=== Description of the task ===
Return all of the data that follows precisely, leaving every image out.

Stored data:

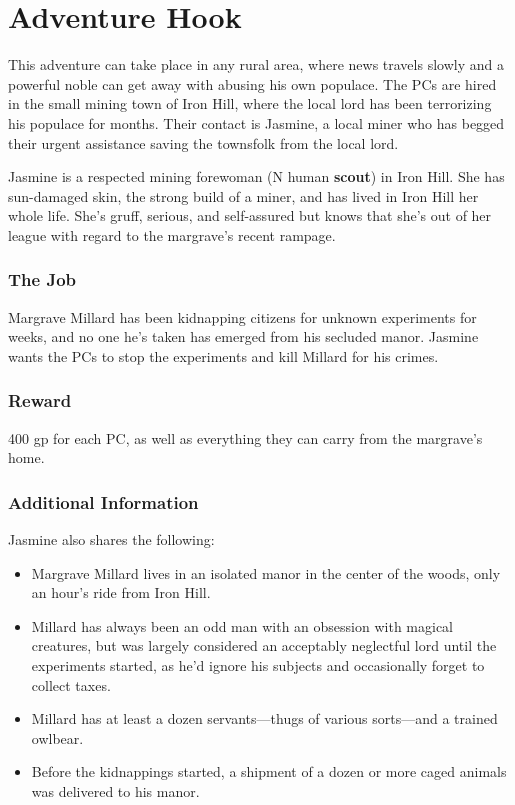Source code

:\documentclass[10pt,a4paper,twoside,bg=print,twocolumn,openany,nodeprecatedcode]{dndbook}
\begin{document}
\section{Adventure Hook}
This adventure can take place in any rural area, where news travels slowly and a powerful noble can get away with abusing his own populace. The PCs are hired in the small mining town of Iron Hill, where the local lord has been terrorizing his populace for months. Their contact is Jasmine, a local miner who has begged their urgent assistance saving the townsfolk from the local lord.

Jasmine is a respected mining forewoman (N human \textbf{scout}) in Iron Hill. She has sun-damaged skin, the strong build of a miner, and has lived in Iron Hill her whole life. She's gruff, serious, and self-assured but knows that she's out of her league with regard to the margrave's recent rampage.

\subsubsection{The Job}
Margrave Millard has been kidnapping citizens for unknown experiments for weeks, and no one he's taken has emerged from his secluded manor. Jasmine wants the PCs to stop the experiments and kill Millard for his crimes.

\subsubsection{Reward}
400 gp for each PC, as well as everything they can carry from the margrave's home.

\subsubsection{Additional Information}
Jasmine also shares the following:


\begin{itemize}
\item Margrave Millard lives in an isolated manor in the center of the woods, only an hour's ride from Iron Hill.
\item Millard has always been an odd man with an obsession with magical creatures, but was largely considered an acceptably neglectful lord until the experiments started, as he'd ignore his subjects and occasionally forget to collect taxes.
\item Millard has at least a dozen servants—thugs of various sorts—and a trained owlbear.
\item Before the kidnappings started, a shipment of a dozen or more caged animals was delivered to his manor.
\end{itemize}
\end{document}
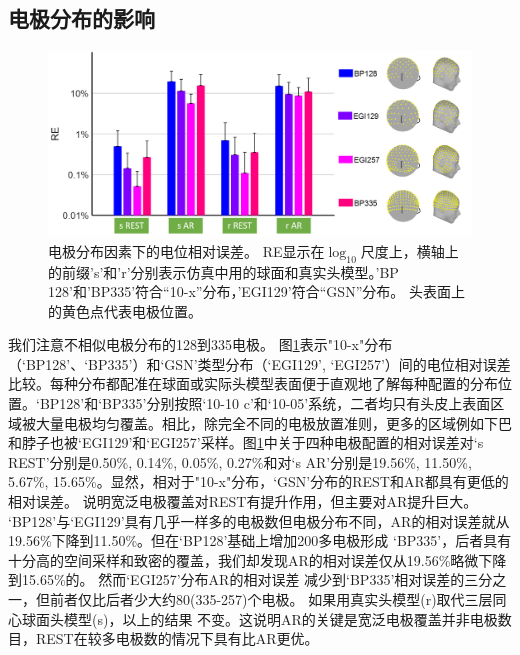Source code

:\subsection{电极分布的影响}
\begin{figure}[!ht]
	\centering
	\includegraphics[width=15cm]{pic/JNE/figure5.png}
	\caption{电极分布因素下的电位相对误差。 RE显示在$\log_{10}$尺度上，横轴上的前缀's'和'r'分别表示仿真中用的球面和真实头模型。'BP
	128'和'BP335'符合“10-x”分布，'EGI129'符合“GSN”分布。 头表面上的黄色点代表电极位置。}
	\label{2.5}
\end{figure}
我们注意不相似电极分布的128到335电极。 图\ref{2.5}表示"10-x"分布（‘BP128’、‘BP335’）和‘GSN’类型分布（‘EGI129’, ‘EGI257’）间的电位相对误差比较。每种分布都配准在球面或实际头模型表面便于直观地了解每种配置的分布位置。‘BP128’和‘BP335’分别按照‘10-10 c’和‘10-05’系统，二者均只有头皮上表面区域被大量电极均匀覆盖。相比，除完全不同的电极放置准则，更多的区域例如下巴和脖子也被‘EGI129’和‘EGI257’采样。图\ref{2.5}中关于四种电极配置的相对误差对‘s REST’分别是0.50\%, 0.14\%, 0.05\%, 0.27\%和对‘s AR’分别是19.56\%, 11.50\%, 5.67\%, 15.65\%。显然，相对于"10-x"分布，‘GSN’分布的REST和AR都具有更低的相对误差。 说明宽泛电极覆盖对REST有提升作用，但主要对AR提升巨大。
‘BP128’与‘EGI129’具有几乎一样多的电极数但电极分布不同，AR的相对误差就从19.56\%下降到11.50\%。但在‘BP128’基础上增加200多电极形成
‘BP335’，后者具有十分高的空间采样和致密的覆盖，我们却发现AR的相对误差仅从19.56\%略微下降到15.65\%的。 然而‘EGI257’分布AR的相对误差
减少到‘BP335’相对误差的三分之一，但前者仅比后者少大约80(335-257)个电极。 如果用真实头模型(r)取代三层同心球面头模型(s)，以上的结果
不变。这说明AR的关键是宽泛电极覆盖并非电极数目，REST在较多电极数的情况下具有比AR更优。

=== Reply to the task ===
Source code

:\documentclass[10pt,a4paper,twoside,bg=print,twocolumn,openany,nodeprecatedcode]{dndbook}
\begin{document}
\section{Adventure Hook}
This adventure can take place in any rural area, where news travels slowly and a powerful noble can get away with abusing his own populace. The PCs are hired in the small mining town of Iron Hill, where the local lord has been terrorizing his populace for months. Their contact is Jasmine, a local miner who has begged their urgent assistance saving the townsfolk from the local lord.

Jasmine is a respected mining forewoman (N human \textbf{scout}) in Iron Hill. She has sun-damaged skin, the strong build of a miner, and has lived in Iron Hill her whole life. She's gruff, serious, and self-assured but knows that she's out of her league with regard to the margrave's recent rampage.

\subsubsection{The Job}
Margrave Millard has been kidnapping citizens for unknown experiments for weeks, and no one he's taken has emerged from his secluded manor. Jasmine wants the PCs to stop the experiments and kill Millard for his crimes.

\subsubsection{Reward}
400 gp for each PC, as well as everything they can carry from the margrave's home.

\subsubsection{Additional Information}
Jasmine also shares the following:


\begin{itemize}
\item Margrave Millard lives in an isolated manor in the center of the woods, only an hour's ride from Iron Hill.
\item Millard has always been an odd man with an obsession with magical creatures, but was largely considered an acceptably neglectful lord until the experiments started, as he'd ignore his subjects and occasionally forget to collect taxes.
\item Millard has at least a dozen servants—thugs of various sorts—and a trained owlbear.
\item Before the kidnappings started, a shipment of a dozen or more caged animals was delivered to his manor.
\end{itemize}
\end{document}
Source code

:\subsection{电极分布的影响}
\begin{figure}[!ht]
	\centering
	\includegraphics[width=15cm]{pic/JNE/figure5.png}
	\caption{电极分布因素下的电位相对误差。 RE显示在$\log_{10}$尺度上，横轴上的前缀's'和'r'分别表示仿真中用的球面和真实头模型。'BP
	128'和'BP335'符合“10-x”分布，'EGI129'符合“GSN”分布。 头表面上的黄色点代表电极位置。}
	\label{2.5}
\end{figure}
我们注意不相似电极分布的128到335电极。 图\ref{2.5}表示"10-x"分布（‘BP128’、‘BP335’）和‘GSN’类型分布（‘EGI129’, ‘EGI257’）间的电位相对误差比较。每种分布都配准在球面或实际头模型表面便于直观地了解每种配置的分布位置。‘BP128’和‘BP335’分别按照‘10-10 c’和‘10-05’系统，二者均只有头皮上表面区域被大量电极均匀覆盖。相比，除完全不同的电极放置准则，更多的区域例如下巴和脖子也被‘EGI129’和‘EGI257’采样。图\ref{2.5}中关于四种电极配置的相对误差对‘s REST’分别是0.50\%, 0.14\%, 0.05\%, 0.27\%和对‘s AR’分别是19.56\%, 11.50\%, 5.67\%, 15.65\%。显然，相对于"10-x"分布，‘GSN’分布的REST和AR都具有更低的相对误差。 说明宽泛电极覆盖对REST有提升作用，但主要对AR提升巨大。
‘BP128’与‘EGI129’具有几乎一样多的电极数但电极分布不同，AR的相对误差就从19.56\%下降到11.50\%。但在‘BP128’基础上增加200多电极形成
‘BP335’，后者具有十分高的空间采样和致密的覆盖，我们却发现AR的相对误差仅从19.56\%略微下降到15.65\%的。 然而‘EGI257’分布AR的相对误差
减少到‘BP335’相对误差的三分之一，但前者仅比后者少大约80(335-257)个电极。 如果用真实头模型(r)取代三层同心球面头模型(s)，以上的结果
不变。这说明AR的关键是宽泛电极覆盖并非电极数目，REST在较多电极数的情况下具有比AR更优。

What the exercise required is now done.